When my Chief Advisor, the Internet, is unable to provide me with the information I seek I immediately lapse into my role as the King of Vagueness.
When my Chief Advisor, the Internet, is unable to provide me with the information I seek I immediately lapse into my role as the King of Vagueness. So I cannot say for certain whether it is Sir Isaac Newton or Thomas Edison I refer to in the following incident.
Anyway, one of these gentlemen inventors was, so the story goes, confronted one night by a fire in his laboratory. A roaring blaze, fuelled by the loads of scientific formulae it was devouring.
The great man, recognising his own helplessness in the face of such natural fury, said to his young son, Thank God for that, now I can get down to rectifying all the mistakes I think I made
or something to that effect. The bottom line is, he was unperturbed while the work of a lifetime went up in smoke.
Which brings me to my friend and one-time student, Bikash. A young man from Nepal, educated in a public school in the lush tea-garden hills of Darjeeling, he graduated from a college in India before making his way to the US, in pursuit of a variation on the American Dream. He reckons he would have realised it, too, had he not run into Susan, his CEO.
I, of course, pointed out that it was his own injudicious political mix of socialism and idealism that had contributed in no small measure to his resigning. He accepts, but admits he cannot change overnight.
The way he tells it, he was extremely happy with the work he was doing, despite the slave's hours and the fact that his marriage was fragmenting. But Susan was the clichéd last straw, as it were.
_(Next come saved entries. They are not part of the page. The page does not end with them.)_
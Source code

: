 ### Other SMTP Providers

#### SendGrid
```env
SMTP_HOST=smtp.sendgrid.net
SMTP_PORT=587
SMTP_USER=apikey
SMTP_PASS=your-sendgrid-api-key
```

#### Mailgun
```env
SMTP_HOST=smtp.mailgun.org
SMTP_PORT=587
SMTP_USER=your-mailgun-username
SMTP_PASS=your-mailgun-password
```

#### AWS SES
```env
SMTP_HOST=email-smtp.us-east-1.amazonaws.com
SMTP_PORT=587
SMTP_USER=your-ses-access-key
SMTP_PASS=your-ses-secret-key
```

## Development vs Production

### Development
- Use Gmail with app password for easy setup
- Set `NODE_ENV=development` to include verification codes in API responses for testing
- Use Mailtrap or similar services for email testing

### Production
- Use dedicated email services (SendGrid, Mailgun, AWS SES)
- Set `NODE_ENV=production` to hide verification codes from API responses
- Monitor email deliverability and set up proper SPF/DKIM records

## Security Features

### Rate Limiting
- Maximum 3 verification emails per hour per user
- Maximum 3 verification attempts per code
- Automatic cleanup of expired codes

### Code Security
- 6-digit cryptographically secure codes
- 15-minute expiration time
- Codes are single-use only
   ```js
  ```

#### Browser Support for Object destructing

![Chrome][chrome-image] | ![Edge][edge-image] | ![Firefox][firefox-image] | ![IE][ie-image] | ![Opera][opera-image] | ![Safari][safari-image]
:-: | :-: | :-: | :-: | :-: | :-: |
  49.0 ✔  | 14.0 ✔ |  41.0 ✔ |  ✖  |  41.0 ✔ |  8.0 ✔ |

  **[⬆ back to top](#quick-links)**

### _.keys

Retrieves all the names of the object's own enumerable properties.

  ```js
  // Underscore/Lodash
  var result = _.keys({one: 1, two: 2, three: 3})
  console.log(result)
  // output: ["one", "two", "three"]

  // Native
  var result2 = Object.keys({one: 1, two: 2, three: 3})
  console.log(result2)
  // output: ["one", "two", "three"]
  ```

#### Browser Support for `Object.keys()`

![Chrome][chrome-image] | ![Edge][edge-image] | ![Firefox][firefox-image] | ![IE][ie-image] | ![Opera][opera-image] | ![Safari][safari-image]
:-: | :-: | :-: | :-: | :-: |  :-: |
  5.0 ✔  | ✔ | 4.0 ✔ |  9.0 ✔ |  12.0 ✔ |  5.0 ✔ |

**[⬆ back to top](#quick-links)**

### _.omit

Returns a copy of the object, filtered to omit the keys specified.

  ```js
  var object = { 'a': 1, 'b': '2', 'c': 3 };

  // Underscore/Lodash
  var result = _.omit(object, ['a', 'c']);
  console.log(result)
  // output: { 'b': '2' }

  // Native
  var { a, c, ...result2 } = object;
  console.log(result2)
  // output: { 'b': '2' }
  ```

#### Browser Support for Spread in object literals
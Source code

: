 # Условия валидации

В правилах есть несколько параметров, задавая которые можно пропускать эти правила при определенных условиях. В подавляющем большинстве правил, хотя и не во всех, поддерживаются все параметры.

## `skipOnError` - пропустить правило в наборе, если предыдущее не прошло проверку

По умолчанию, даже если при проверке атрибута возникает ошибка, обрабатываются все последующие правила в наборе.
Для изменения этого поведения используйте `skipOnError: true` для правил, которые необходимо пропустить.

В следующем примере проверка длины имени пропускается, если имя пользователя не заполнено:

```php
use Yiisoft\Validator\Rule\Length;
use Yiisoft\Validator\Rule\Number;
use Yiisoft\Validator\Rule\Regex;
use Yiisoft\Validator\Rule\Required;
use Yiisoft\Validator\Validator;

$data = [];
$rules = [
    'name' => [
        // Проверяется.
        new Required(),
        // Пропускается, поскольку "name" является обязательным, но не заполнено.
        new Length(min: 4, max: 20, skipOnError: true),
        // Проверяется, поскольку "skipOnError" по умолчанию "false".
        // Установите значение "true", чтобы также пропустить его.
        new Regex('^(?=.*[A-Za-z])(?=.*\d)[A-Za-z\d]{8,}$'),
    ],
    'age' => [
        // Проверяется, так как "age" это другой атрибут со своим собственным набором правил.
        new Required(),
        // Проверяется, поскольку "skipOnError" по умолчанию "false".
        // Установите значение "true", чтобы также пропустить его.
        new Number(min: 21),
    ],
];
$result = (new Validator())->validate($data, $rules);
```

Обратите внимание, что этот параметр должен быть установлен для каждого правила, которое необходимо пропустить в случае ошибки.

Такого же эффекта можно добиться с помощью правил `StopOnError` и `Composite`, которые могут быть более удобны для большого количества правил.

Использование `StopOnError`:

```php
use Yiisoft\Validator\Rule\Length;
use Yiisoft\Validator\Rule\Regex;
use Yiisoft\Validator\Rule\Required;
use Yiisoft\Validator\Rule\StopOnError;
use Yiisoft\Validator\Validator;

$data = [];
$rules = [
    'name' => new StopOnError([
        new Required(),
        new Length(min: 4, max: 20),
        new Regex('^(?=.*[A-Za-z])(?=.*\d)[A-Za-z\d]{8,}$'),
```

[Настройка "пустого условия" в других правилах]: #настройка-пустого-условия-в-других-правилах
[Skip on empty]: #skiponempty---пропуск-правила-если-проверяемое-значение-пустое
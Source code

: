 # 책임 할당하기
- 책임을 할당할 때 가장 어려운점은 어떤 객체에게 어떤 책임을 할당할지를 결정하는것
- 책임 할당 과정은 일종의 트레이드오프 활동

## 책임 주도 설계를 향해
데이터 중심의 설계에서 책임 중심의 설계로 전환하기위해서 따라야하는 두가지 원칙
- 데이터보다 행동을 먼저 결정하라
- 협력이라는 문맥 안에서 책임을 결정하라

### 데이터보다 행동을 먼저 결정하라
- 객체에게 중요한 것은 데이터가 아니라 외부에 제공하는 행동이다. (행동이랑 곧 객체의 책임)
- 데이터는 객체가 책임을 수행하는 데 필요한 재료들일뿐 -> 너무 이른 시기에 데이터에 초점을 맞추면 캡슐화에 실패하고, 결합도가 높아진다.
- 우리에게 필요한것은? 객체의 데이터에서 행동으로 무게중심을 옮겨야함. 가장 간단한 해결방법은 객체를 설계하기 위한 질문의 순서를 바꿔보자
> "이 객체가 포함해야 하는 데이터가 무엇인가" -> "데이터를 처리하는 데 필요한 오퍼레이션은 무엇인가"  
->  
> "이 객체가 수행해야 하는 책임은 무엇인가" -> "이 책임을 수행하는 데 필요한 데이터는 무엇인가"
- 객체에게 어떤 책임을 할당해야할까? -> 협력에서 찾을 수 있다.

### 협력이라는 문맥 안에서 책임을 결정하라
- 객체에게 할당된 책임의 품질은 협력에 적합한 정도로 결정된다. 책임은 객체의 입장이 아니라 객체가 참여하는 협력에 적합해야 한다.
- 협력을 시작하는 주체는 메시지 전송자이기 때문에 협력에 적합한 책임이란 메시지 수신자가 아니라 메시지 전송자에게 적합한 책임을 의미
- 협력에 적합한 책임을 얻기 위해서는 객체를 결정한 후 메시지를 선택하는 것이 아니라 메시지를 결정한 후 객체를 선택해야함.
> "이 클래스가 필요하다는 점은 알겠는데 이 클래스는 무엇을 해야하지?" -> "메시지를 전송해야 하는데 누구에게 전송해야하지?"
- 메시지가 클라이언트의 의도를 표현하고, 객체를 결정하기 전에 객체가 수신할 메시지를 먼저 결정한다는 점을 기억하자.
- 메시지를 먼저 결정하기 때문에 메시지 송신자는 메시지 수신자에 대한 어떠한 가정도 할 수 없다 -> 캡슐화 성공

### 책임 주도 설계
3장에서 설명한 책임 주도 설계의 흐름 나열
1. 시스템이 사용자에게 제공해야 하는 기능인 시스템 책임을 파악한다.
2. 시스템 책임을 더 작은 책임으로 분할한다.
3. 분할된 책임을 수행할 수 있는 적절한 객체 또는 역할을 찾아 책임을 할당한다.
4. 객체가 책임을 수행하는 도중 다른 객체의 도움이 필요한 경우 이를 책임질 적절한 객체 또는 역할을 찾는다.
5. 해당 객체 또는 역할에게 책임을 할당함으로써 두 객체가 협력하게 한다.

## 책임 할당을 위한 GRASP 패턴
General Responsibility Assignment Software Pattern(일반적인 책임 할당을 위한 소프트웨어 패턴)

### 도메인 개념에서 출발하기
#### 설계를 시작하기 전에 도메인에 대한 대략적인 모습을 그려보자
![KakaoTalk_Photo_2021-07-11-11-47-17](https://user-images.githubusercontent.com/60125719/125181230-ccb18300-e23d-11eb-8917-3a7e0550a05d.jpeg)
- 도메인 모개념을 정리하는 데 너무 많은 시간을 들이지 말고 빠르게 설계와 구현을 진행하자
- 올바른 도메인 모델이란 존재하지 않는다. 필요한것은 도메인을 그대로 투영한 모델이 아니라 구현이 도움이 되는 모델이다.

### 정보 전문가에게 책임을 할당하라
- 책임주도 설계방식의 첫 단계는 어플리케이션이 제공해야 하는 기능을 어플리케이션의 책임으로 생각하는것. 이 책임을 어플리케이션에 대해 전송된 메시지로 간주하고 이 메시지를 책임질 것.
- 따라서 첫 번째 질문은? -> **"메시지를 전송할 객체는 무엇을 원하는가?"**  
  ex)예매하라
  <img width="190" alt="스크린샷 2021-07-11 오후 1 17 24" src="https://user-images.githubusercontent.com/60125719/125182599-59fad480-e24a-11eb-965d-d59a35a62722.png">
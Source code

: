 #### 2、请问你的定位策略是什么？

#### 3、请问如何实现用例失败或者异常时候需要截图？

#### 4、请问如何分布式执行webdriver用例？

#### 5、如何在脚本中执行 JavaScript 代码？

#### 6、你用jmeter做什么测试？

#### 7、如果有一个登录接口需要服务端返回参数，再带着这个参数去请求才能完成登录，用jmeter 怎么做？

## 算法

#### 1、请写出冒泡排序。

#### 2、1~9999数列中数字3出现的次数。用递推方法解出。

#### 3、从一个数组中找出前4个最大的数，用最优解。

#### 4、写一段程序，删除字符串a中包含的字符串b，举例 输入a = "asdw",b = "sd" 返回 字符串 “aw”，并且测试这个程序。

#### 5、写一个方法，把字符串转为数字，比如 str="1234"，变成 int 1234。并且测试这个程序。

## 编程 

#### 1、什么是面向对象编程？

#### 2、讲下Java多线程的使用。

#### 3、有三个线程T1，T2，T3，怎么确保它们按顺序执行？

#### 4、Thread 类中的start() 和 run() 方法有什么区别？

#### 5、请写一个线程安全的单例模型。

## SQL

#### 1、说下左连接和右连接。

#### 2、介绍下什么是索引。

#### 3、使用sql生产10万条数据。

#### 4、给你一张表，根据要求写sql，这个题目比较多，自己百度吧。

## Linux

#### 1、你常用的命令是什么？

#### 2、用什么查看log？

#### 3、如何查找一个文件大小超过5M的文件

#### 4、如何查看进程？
Susan, I'm given to understand, spent more time out of her air-conditioned office than in it. She skulked around corridors, keeping a furtive eye on her minions. On one occasion, she is said to have dashed into the pantry and caught an employee red-handed making tea with two tea bags instead of one. The worker received a written warning about depleting the company's exchequer, or some such term.
Susan nit-picked, she argued for change but gave no reasons to back up her arguments; unilaterality was her watchword. When an employee requested justifiable leave in lieu of a day worked, she rolled her eyes dramatically in search of an elusive heaven.
A public dressing-down was commonplace, she demanded unrealistic levels of perfection and even had the following sign pasted in strategic areas of the office: Professionals must never ask for commendation, only condemnation.
When a lowly-ranked colleague who had mastered the art of fawning vaulted over Bikash and landed in the vacant deputy's chair in his section, Bikash knew it was time to go. His letter of resignation was as routine as anybody else's except that it ended with this indelicate touch: "Little minds are affected by little things. Great minds see it all and are unmoved."
Bikash is now freelancing, and while the latter half of that word has him crossing swords constantly with clients, he is relishing the 'free' part of it all. In fact he is spending his spare moments patching and darning; repairing the rents in his marriage. Hail Edison, or Newton.